The man had slipped. His leg was bent and he was gripping the limb and moaning. He glanced toward Vimal and said, “Oh, thank God. Please, can you reach my phone? I dropped it under the car.” He winced.
“Sure. Don’t worry. Is it broken? Your leg?”
“I don’t know. I don’t think so. But it hurts to move it.”
Vimal was nearly to the man when he saw something in the bushes. It was a square of white.
A metal sign. He paused and leaned in. He read:
The name of the brokerage firm was underneath it.
He glanced at the windows of the house. They were dark.
In a second, he understood that the man didn’t live here at all! It was a trap! He’d pulled the sign out of the front yard and hidden it so he could lure Vimal here.
Shit. Vimal turned fast but by then the man was on his feet and snagging him, spinning him around. He wasn’t a large man, and his eyes, the color of yellow agate, were placid. Still, when he slammed Vimal into the side of the car, the blow stunned him. The assailant easily dodged Vimal’s sloppy, swinging fist and dropped him to his knees with a fierce blow to the gut. Vimal held up a wait-a-minute hand and vomited.
The man looked around to make sure they were alone. He said, “You going to be sick again?” An oddly accented voice.
Vimal shook his head.
“You’re sure?”
Who was this? A friend of the Russian?
“What do you—”
“Are you sure you’re not going to be sick?”
“No.”
The man bound his hands with silver duct tape and pulled him to the trunk. He seemed to be debating taping his mouth too but was probably worried that he might in fact puke once more and choke to death. He chose not to gag him.
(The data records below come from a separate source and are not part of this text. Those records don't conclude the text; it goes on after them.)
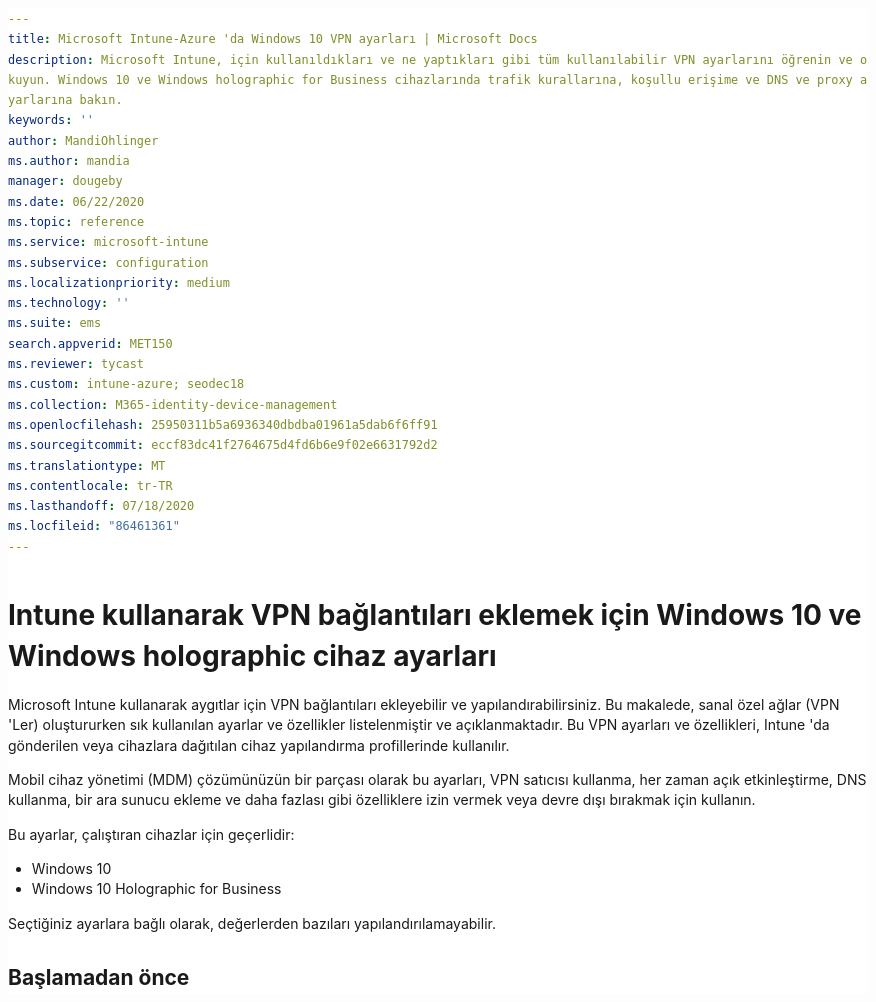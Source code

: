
 ```yaml
---
title: Microsoft Intune-Azure 'da Windows 10 VPN ayarları | Microsoft Docs
description: Microsoft Intune, için kullanıldıkları ve ne yaptıkları gibi tüm kullanılabilir VPN ayarlarını öğrenin ve okuyun. Windows 10 ve Windows holographic for Business cihazlarında trafik kurallarına, koşullu erişime ve DNS ve proxy ayarlarına bakın.
keywords: ''
author: MandiOhlinger
ms.author: mandia
manager: dougeby
ms.date: 06/22/2020
ms.topic: reference
ms.service: microsoft-intune
ms.subservice: configuration
ms.localizationpriority: medium
ms.technology: ''
ms.suite: ems
search.appverid: MET150
ms.reviewer: tycast
ms.custom: intune-azure; seodec18
ms.collection: M365-identity-device-management
ms.openlocfilehash: 25950311b5a6936340dbdba01961a5dab6f6ff91
ms.sourcegitcommit: eccf83dc41f2764675d4fd6b6e9f02e6631792d2
ms.translationtype: MT
ms.contentlocale: tr-TR
ms.lasthandoff: 07/18/2020
ms.locfileid: "86461361"
---
```

# <a name="windows-10-and-windows-holographic-device-settings-to-add-vpn-connections-using-intune"></a>Intune kullanarak VPN bağlantıları eklemek için Windows 10 ve Windows holographic cihaz ayarları

Microsoft Intune kullanarak aygıtlar için VPN bağlantıları ekleyebilir ve yapılandırabilirsiniz. Bu makalede, sanal özel ağlar (VPN 'Ler) oluştururken sık kullanılan ayarlar ve özellikler listelenmiştir ve açıklanmaktadır. Bu VPN ayarları ve özellikleri, Intune 'da gönderilen veya cihazlara dağıtılan cihaz yapılandırma profillerinde kullanılır.

Mobil cihaz yönetimi (MDM) çözümünüzün bir parçası olarak bu ayarları, VPN satıcısı kullanma, her zaman açık etkinleştirme, DNS kullanma, bir ara sunucu ekleme ve daha fazlası gibi özelliklere izin vermek veya devre dışı bırakmak için kullanın.

Bu ayarlar, çalıştıran cihazlar için geçerlidir:

- Windows 10
- Windows 10 Holographic for Business

Seçtiğiniz ayarlara bağlı olarak, değerlerden bazıları yapılandırılamayabilir.

## <a name="before-you-begin"></a>Başlamadan önce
Apparently the assailant was determined to keep him alive.
At least for the time being.
Chapter 60
Driving through a rugged part of industrial Queens, looking for a suitable place for what was next on the schedule.
Andrew Krueger knew, since he’d been released by the police, that they didn’t suspect him. And while he supposed Rhyme and Amelia were quite capable of figuring out the entire scheme given enough time, he knew that didn’t enter into their thoughts much at all, since they were frantically trying to find the next gas bomb. He had placed that one in an old wooden residential building — a literal tinderbox. The fake earthquake would rattle windows soon and not long after, the gas line would start to leach its delightful vapor. Then the explosion.
But Krueger no longer cared about scorched flesh; his only concern was the final question: Where had Vimal found the kimberlite he’d been carrying on Saturday?